Linda Mantai is Vice President of Flyers Charities, the charitable nonprofit arm of the Philadelphia Flyers and a new member of the Satell Institute. She explains how the work of the Flyers extends off the ice, and why their organization is investing in the greater good through corporate social responsibility (CSR).
Is CSR a popular concept in professional sports right now?
“CSR is so hot right now, especially in professional hockey. The NHL All-Star Game in Tampa this past year even had a whole presentation just on CSR. We have to find a way to give back. We work in sports and entertainment, but if people leave satisfied from a game we’ve only done half our job – we need to find a way to bridge our connection to the community. Our mindset is that we’re very fortunate to do what we do, now let’s turn around and pay it forward.”
How do you identify which causes to give to?
“As much as we like the fact that we’re so diversified in our giving, there are just so many organizations looking for help. We want to be sure our money is making an impact. That’s why committing to a charity for a longer period of time (a period of 4 or more years) makes sense to us, because we know the recipient is getting the full weight of that donation. The types of causes we give to are almost always causes that affect the constituency of our team – from the players, their wives, the coaches. It’s important to us to identify causes that mirror the concerns of your organization and the needs of the community.”
Do other sports teams share your CSR interests?
We’ve found there is tremendous excitement about CSR, and by this point almost all teams within each major sports league have established their own foundations. The Philadelphia Flyers are no exception, and Flyers Charities gives to more than 100 charities across the Philadelphia region each year.
How much money has flyers charities given away to various causes over the years?
“As an organization, we’ve helped give away many millions over the past 42 years. It all began in 1977, when one of our players was diagnosed with leukemia and the team wanted to help with medical costs, so they came up with the idea of holding a carnival. That carnival made $85,000, and our Founder & Chairman (the late Ed Snider) saw value in keeping it going. That’s turned into the ‘Flyers Wives Fight For Lives’ carnival, which we still do to this day.”
What direction did Mr. Snider give for how these charitable efforts were to be conducted in the future?

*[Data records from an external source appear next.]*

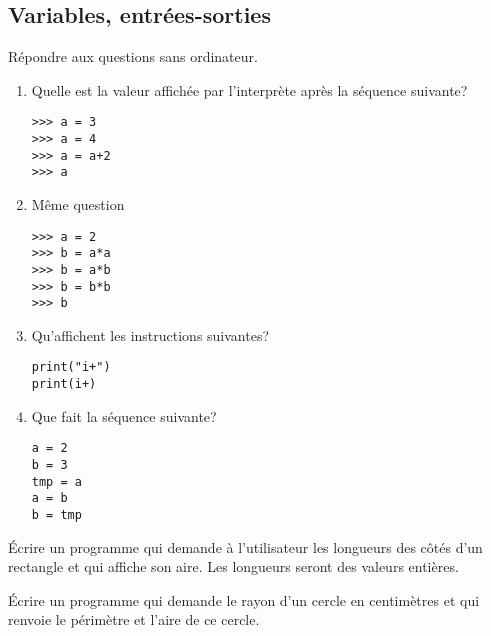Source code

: \documentclass[a4paper,11pt]{article}
\begin{document}
\begin{Form}
\section{Variables, entrées-sorties}
\begin{exo}
Répondre aux questions sans ordinateur.
\begin{enumerate}
\item Quelle est la valeur affichée par l'interprète après la séquence suivante?
\begin{lstlisting}
>>> a = 3
>>> a = 4
>>> a = a+2
>>> a
\end{lstlisting}
\item Même question
\begin{lstlisting}
>>> a = 2
>>> b = a*a
>>> b = a*b
>>> b = b*b
>>> b
\end{lstlisting}
\item Qu'affichent les instructions suivantes?
\begin{lstlisting}
print("i+")
print(i+)
\end{lstlisting}
\item Que fait la séquence suivante?
\begin{lstlisting}
a = 2
b = 3
tmp = a
a = b
b = tmp
\end{lstlisting}
\end{enumerate}
\end{exo}
\begin{exo}
Écrire un programme qui demande à l'utilisateur les longueurs des côtés d'un rectangle et qui affiche son aire. Les longueurs seront des valeurs entières.
\end{exo}
\begin{exo}
Écrire un programme qui demande le rayon d'un cercle en centimètres et qui renvoie le périmètre et l'aire de ce cercle.
\end{exo}

\end{Form}
\end{document}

“He said, ‘[As a non-profit] you give away whatever you make. If you make $900, you give that away. If you make $900,000, you give that away.’ And that’s how we’ve run things. Every team is different in sports, but it’s important to point out the nuances between ‘community relations’ and ‘the foundation’ – the community relations team is out in the community doing good deeds, while the foundation is the revenue-generating element. We do good as well, but our job is primarily fundraising. We raise money, and then give it away.”
What advice would you give to ceos (in pro sports or otherwise) looking to get involved in CSR efforts?
“As a brand, when you have the opportunity to reinvent yourself – take it.”